_Task material_
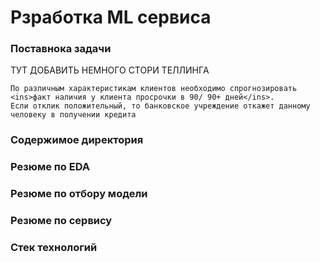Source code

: <body>
  <h1>Рзработка ML сервиса</h1>
  <h3>Поставнока задачи</h3>
  <p>
    ТУТ ДОБАВИТЬ НЕМНОГО СТОРИ ТЕЛЛИНГА  
    
    По различным характеристикам клиентов необходимо спрогнозировать <ins>факт наличия у клиента просрочки в 90/ 90+ дней</ins>.
    Если отклик положительный, то банковское учреждение откажет данному человеку в получении кредита
  </p>
  <h3>Содержимое директория</h3>
  <h3>Резюме по EDA</h3>
  <h3>Резюме по отбору модели</h3>
  <h3>Резюме по сервису</h3>
  <h3>Стек технологий</h3>
</body>
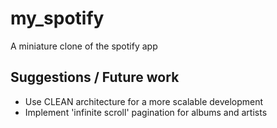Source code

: # my_spotify

A miniature clone of the spotify app

## Suggestions / Future work
- Use CLEAN architecture for a more scalable development
- Implement 'infinite scroll' pagination for albums and artists


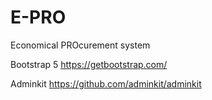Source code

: # E-PRO
 Economical PROcurement system

Bootstrap 5 
https://getbootstrap.com/

Adminkit
https://github.com/adminkit/adminkit
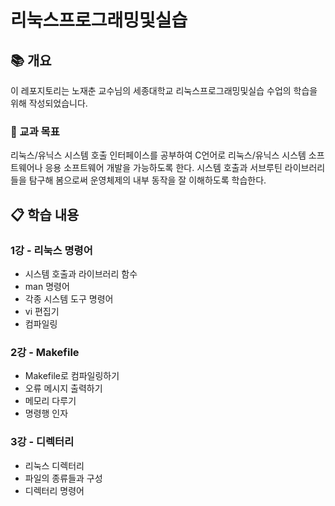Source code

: # 리눅스프로그래밍및실습

## 📚 개요
이 레포지토리는 노재춘 교수님의 세종대학교 리눅스프로그래밍및실습 수업의 학습을 위해 작성되었습니다.

### 📝 교과 목표

리눅스/유닉스 시스템 호출 인터페이스를 공부하여 C언어로 리눅스/유닉스 시스템 소프트웨어나
응용 소프트웨어 개발을 가능하도록 한다. 시스템 호출과 서브루틴 라이브러리들을 탐구해
봄으로써 운영체제의 내부 동작을 잘 이해하도록 학습한다.


## 📋 학습 내용
### 1강 - 리눅스 명령어
- 시스템 호출과 라이브러리 함수
- man 명령어
- 각종 시스템 도구 명령어
- vi 편집기
- 컴파일링

### 2강 - Makefile
- Makefile로 컴파일링하기
- 오류 메시지 출력하기
- 메모리 다루기
- 명령행 인자

### 3강 - 디렉터리
- 리눅스 디렉터리
- 파일의 종류들과 구성
- 디렉터리 명령어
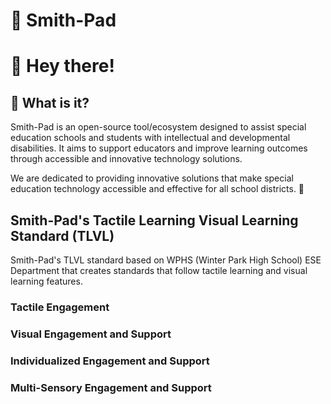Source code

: # 🚀 Smith-Pad

# 👋 Hey there!

## 🎯 What is it?

Smith-Pad is an open-source tool/ecosystem designed to assist special education schools and students
with intellectual and developmental disabilities. It aims to support educators and improve learning 
outcomes through accessible and innovative technology solutions.


We are dedicated to providing innovative solutions that make special 
education technology accessible and effective for all school 
districts. 🌟




## Smith-Pad's Tactile Learning Visual Learning Standard (TLVL)

Smith-Pad's TLVL standard based on WPHS (Winter Park High School) ESE Department
that creates standards that follow tactile learning and visual learning features.


### Tactile Engagement


### Visual Engagement and Support


### Individualized Engagement and Support


### Multi-Sensory Engagement and Support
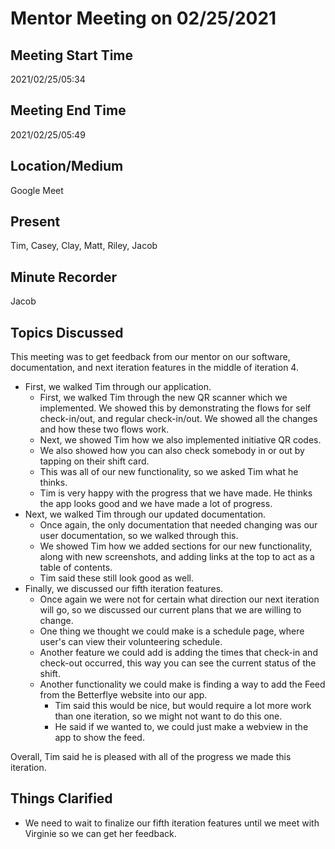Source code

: # Mentor Meeting on 02/25/2021

## Meeting Start Time

2021/02/25/05:34

## Meeting End Time

2021/02/25/05:49

## Location/Medium

Google Meet

## Present

Tim, Casey, Clay, Matt, Riley, Jacob

## Minute Recorder

Jacob

## Topics Discussed

This meeting was to get feedback from our mentor on our software, documentation, and next iteration features in the middle of iteration 4.

- First, we walked Tim through our application.
  - First, we walked Tim through the new QR scanner which we implemented. We showed this by demonstrating the flows for self check-in/out, and regular check-in/out. We showed all the changes and how these two flows work.
  - Next, we showed Tim how we also implemented initiative QR codes.
  - We also showed how you can also check somebody in or out by tapping on their shift card.
  - This was all of our new functionality, so we asked Tim what he thinks.
  - Tim is very happy with the progress that we have made. He thinks the app looks good and we have made a lot of progress.
- Next, we walked Tim through our updated documentation.
  - Once again, the only documentation that needed changing was our user documentation, so we walked through this.
  - We showed Tim how we added sections for our new functionality, along with new screenshots, and adding links at the top to act as a table of contents.
  - Tim said these still look good as well.
- Finally, we discussed our fifth iteration features.
  - Once again we were not for certain what direction our next iteration will go, so we discussed our current plans that we are willing to change.
  - One thing we thought we could make is a schedule page, where user's can view their volunteering schedule.
  - Another feature we could add is adding the times that check-in and check-out occurred, this way you can see the current status of the shift.
  - Another functionality we could make is finding a way to add the Feed from the Betterflye website into our app.
    - Tim said this would be nice, but would require a lot more work than one iteration, so we might not want to do this one.
    - He said if we wanted to, we could just make a webview in the app to show the feed.

Overall, Tim said he is pleased with all of the progress we made this iteration.

## Things Clarified

- We need to wait to finalize our fifth iteration features until we meet with Virginie so we can get her feedback.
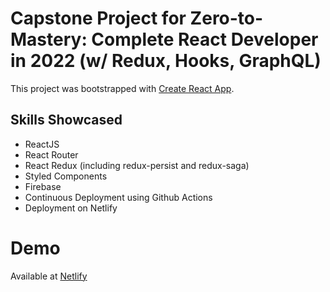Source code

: # Capstone Project for Zero-to-Mastery: Complete React Developer in 2022 (w/ Redux, Hooks, GraphQL)

This project was bootstrapped with [Create React App](https://github.com/facebook/create-react-app).

## Skills Showcased

- ReactJS
- React Router
- React Redux (including redux-persist and redux-saga)
- Styled Components
- Firebase
- Continuous Deployment using Github Actions
- Deployment on Netlify

# Demo

Available at [Netlify](https:react-demo-app-mlab.netlify.app)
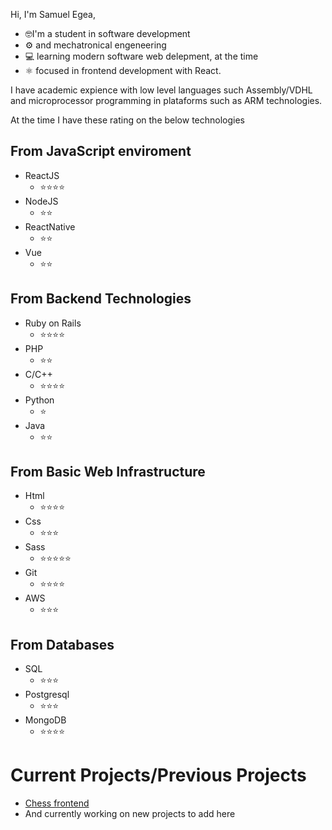 Hi, I'm Samuel Egea,

- 🤓I'm a student in software development
- ⚙ and mechatronical engeneering
- 💻 learning modern software web delepment, at the time
- ⚛️ focused in frontend development with React.

I have academic expience with low level languages such Assembly/VDHL and microprocessor programming in plataforms such as ARM technologies.

At the time I have these rating on the below technologies

From JavaScript enviroment
-----------------------
- ReactJS 
	* ⭐⭐⭐⭐
- NodeJS
	* ⭐⭐
- ReactNative
	* ⭐⭐
- Vue
	* ⭐⭐

From Backend Technologies
----------------------
- Ruby on Rails
	* ⭐⭐⭐⭐
- PHP
	* ⭐⭐
- C/C++
	* ⭐⭐⭐⭐
- Python
	* ⭐
- Java
	* ⭐⭐

From Basic Web Infrastructure
------------------------------
- Html
	* ⭐⭐⭐⭐
- Css
	* ⭐⭐⭐
- Sass
	* ⭐⭐⭐⭐⭐
- Git
	* ⭐⭐⭐⭐
- AWS
	* ⭐⭐⭐
	
From Databases
------------------------------
- SQL
	* ⭐⭐⭐
- Postgresql
	* ⭐⭐⭐
- MongoDB
	* ⭐⭐⭐⭐


Current Projects/Previous Projects
===========================

- [Chess frontend](https://github.com/ruddinie/chess_frontend)
- And currently working on new projects to add here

_Work required_
Take only the lines above from the one that has "응용 소프트웨어 개발을" through the one that has "- First, we walked Tim through our" and reproduce them exactly, omitting any pictures.

_Result of this task_
응용 소프트웨어 개발을 가능하도록 한다. 시스템 호출과 서브루틴 라이브러리들을 탐구해
봄으로써 운영체제의 내부 동작을 잘 이해하도록 학습한다.


## 📋 학습 내용
### 1강 - 리눅스 명령어
- 시스템 호출과 라이브러리 함수
- man 명령어
- 각종 시스템 도구 명령어
- vi 편집기
- 컴파일링

### 2강 - Makefile
- Makefile로 컴파일링하기
- 오류 메시지 출력하기
- 메모리 다루기
- 명령행 인자

### 3강 - 디렉터리
- 리눅스 디렉터리
- 파일의 종류들과 구성
- 디렉터리 명령어
Source code

: # 🚀 Smith-Pad

# 👋 Hey there!

## 🎯 What is it?

Smith-Pad is an open-source tool/ecosystem designed to assist special education schools and students
with intellectual and developmental disabilities. It aims to support educators and improve learning 
outcomes through accessible and innovative technology solutions.


We are dedicated to providing innovative solutions that make special 
education technology accessible and effective for all school 
districts. 🌟




## Smith-Pad's Tactile Learning Visual Learning Standard (TLVL)

Smith-Pad's TLVL standard based on WPHS (Winter Park High School) ESE Department
that creates standards that follow tactile learning and visual learning features.


### Tactile Engagement


### Visual Engagement and Support


### Individualized Engagement and Support


### Multi-Sensory Engagement and Support
Source code

: # Mentor Meeting on 02/25/2021

## Meeting Start Time

2021/02/25/05:34

## Meeting End Time

2021/02/25/05:49

## Location/Medium

Google Meet

## Present

Tim, Casey, Clay, Matt, Riley, Jacob

## Minute Recorder

Jacob

## Topics Discussed

This meeting was to get feedback from our mentor on our software, documentation, and next iteration features in the middle of iteration 4.

- First, we walked Tim through our application.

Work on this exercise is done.